EXHIBIT 5 [Letterhead of] CRAVATH, SWAINE & MOORE February 24, 1997 FactSet Research Systems Inc. Form S-8 Registration Statement Dear Sirs: We have acted as counsel for FactSet Research Systems Inc., a Delaware corporation (the "Company"), in connection with the Registration Statement on Form S-8 (the "Registration Statement") being filed by the Company on the date hereof with the Securities and Exchange Commission (the "Commission") under the Securities Act of 1933, as amended (the "Securities Act"), with respect to 2,450,000 shares of Common Stock, par value $.01 per share, of the Company (the "Common Stock"), which may be issued pursuant to the 1994 Stock Option Plan and the 1996 Stock Option Plan (together, the "Plans"). In connection with the foregoing, we have examined originals, or copies certified or otherwise identified to our satisfaction, of such documents, corporate records and other instruments as we have deemed necessary or appropriate for the purpose of this opinion. Based upon the foregoing, we are of opinion that the Common Stock is validly authorized and, when issued under the Plans in accordance with the terms thereof for consideration having a value not less than the par value thereof, will be legally issued, fully paid and nonassessable.

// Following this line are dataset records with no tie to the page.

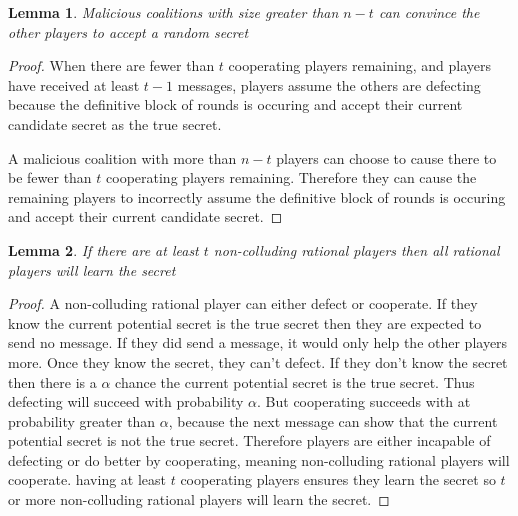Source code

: \documentclass{dalcsthesis}
\newtheorem{lemma}{Lemma}
\begin{document}
\begin{lemma} Malicious coalitions with size greater than $n-t$ can convince the other players to accept a random secret \end{lemma}
\begin{proof}
When there are fewer than $t$ cooperating players remaining, and players have received at least $t-1$ messages, players assume the others are defecting because the definitive block of rounds is occuring and accept their current candidate secret as the true secret.

A malicious coalition with more than $n-t$ players can choose to cause there to be fewer than $t$ cooperating players remaining. Therefore they can cause the remaining players to incorrectly assume the definitive block of rounds is occuring and accept their current candidate secret.
\end{proof}

\begin{lemma} If there are at least $t$ non-colluding rational players then all rational players will learn the secret \end{lemma}
\begin{proof}
A non-colluding rational player can either defect or cooperate. If they know the current potential secret is the true secret then they are expected to send no message. If they did send a message, it would only help the other players more. Once they know the secret, they can't defect. If they don't know the secret then there is a $\alpha$ chance the current potential secret is the true secret. Thus defecting will succeed with probability $\alpha$. But cooperating succeeds with at probability greater than $\alpha$, because the next message can show that the current potential secret is not the true secret. Therefore players are either incapable of defecting or do better by cooperating, meaning non-colluding rational players will cooperate. having at least $t$ cooperating players ensures they learn the secret so $t$ or more non-colluding rational players will learn the secret.
\end{proof}
\end{document}
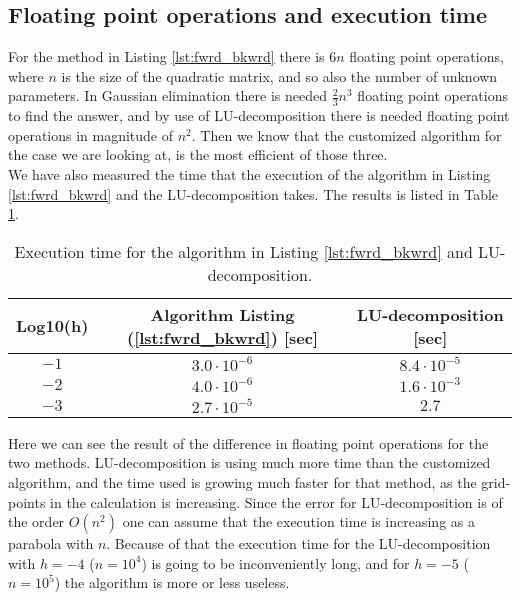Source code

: \documentclass[12pt]{article}
\begin{document}
\begin{flushleft}
\subsection*{Floating point operations and execution time}
For the method in Listing \ref{lst:fwrd_bkwrd} there is $6n$ floating point operations, where $n$ is the size of the quadratic matrix, and so also the number of unknown parameters. In Gaussian elimination there is needed $\frac{2}{3}n^{3}$ floating point operations to find the answer, and by use of LU-decomposition there is needed floating point operations in magnitude of $n^2$. Then we know that the customized algorithm for the case we are looking at, is the most efficient of those three.\\
\vspace{5mm}
We have also measured the time that the execution of the algorithm in Listing \ref{lst:fwrd_bkwrd} and the LU-decomposition takes. The results is listed in Table \ref{tab:time}.
\vspace{5mm}
\begin{table}[!h]
\begin{center}
\begin{tabular}{| c | c | c |}
	\hline
	\textbf{Log10(h)}  & \textbf{Algorithm Listing (\ref{lst:fwrd_bkwrd}) [sec]} &  \textbf{LU-decomposition [sec]}\\
	\hline		
	$-1$ & $3.0\cdot 10^{-6}$ & $8.4\cdot 10^{-5}$ \\
    $-2$ & $4.0\cdot 10^{-6}$ & $1.6\cdot 10^{-3}$\\
    $-3$ & $2.7\cdot 10^{-5}$ & $2.7$\\
  \hline
\end{tabular}
\end{center}
\caption{\label{tab:time}Execution time for the algorithm in Listing \ref{lst:fwrd_bkwrd} and LU-decomposition.}
\end{table}
\vspace{5mm}

Here we can see the result of the difference in floating point operations for the two methods. LU-decomposition is using much more time than the customized algorithm, and the time used is growing much faster for that method, as the grid-points in the calculation is increasing. Since the error for LU-decomposition is of the order $O(n^2)$ one can assume that the execution time is increasing as a parabola with $n$. Because of that the execution time for the LU-decomposition with $h=-4$ ($n=10^4$) is going to be inconveniently long, and for $h=-5$ ($n=10^5$) the algorithm is more or less useless.  


\end{flushleft}
\end{document}
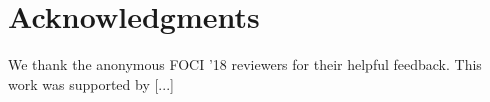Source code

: 
\section*{Acknowledgments}
We thank the anonymous FOCI '18 reviewers for their helpful
feedback. This work was supported by [...]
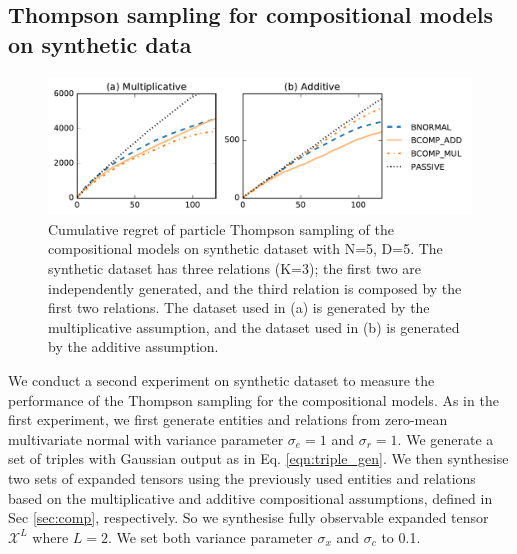 \subsection{Thompson sampling for compositional models on synthetic data}
\begin{figure}[t]
	\centering
	\includegraphics[width=\linewidth]{images/toy_comp_5_2_5.pdf}
	\caption{\label{fig:comp_synthetic} Cumulative regret of particle Thompson sampling of the compositional models on synthetic dataset with N=5, D=5. The synthetic dataset has three relations (K=3); the first two are independently generated, and the third relation is composed by the first two relations. The dataset used in (a) is generated by the multiplicative assumption, and the dataset used in (b) is generated by the additive assumption.}
\end{figure}

We conduct a second experiment on synthetic dataset to measure the 
performance of the Thompson sampling for the compositional models.
As in the first experiment, we first generate entities and relations from 
zero-mean multivariate normal with variance parameter $\sigma_e = 1$ and 
$\sigma_r=1$. We generate a set of triples with Gaussian output as in 
Eq. \ref{eqn:triple_gen}. We then synthesise two sets of expanded tensors 
using the previously used entities and relations based on the multiplicative 
and additive compositional assumptions, defined in Sec \ref{sec:comp}, 
respectively. So we synthesise fully observable expanded tensor $\mathcal{X}^L$ 
where $L=2$. We set both variance parameter $\sigma_x$ and $\sigma_c$ to 0.1.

We hereby consent to the filing of this opinion as an exhibit to the Registration Statement. In giving this consent, we do not thereby admit that we are within the category of persons whose consent is required under Section 7 of the Securities Act or the Rules and Regulations of the Commission promulgated thereunder. Very truly yours, /s/ Cravath, Swaine & Moore FactSet Research Systems Inc. One Greenwich Plaza Greenwich, CT 06830
EXHIBIT 23(a) CONSENT OF INDEPENDENT ACCOUNTANTS We hereby consent to the incorporation by reference in this Registration Statement on Form S-8 of our report dated October 4, 1996 appearing on page 33 of FactSet Research System Inc.'s Annual Report on Form 10-K for the year ended August 31, 1996. /s/ PRICE WATERHOUSE LLP PRICE WATERHOUSE LLP New York, New York February 19, 1997
EXHIBIT 24 POWER OF ATTORNEY Contained on signature page.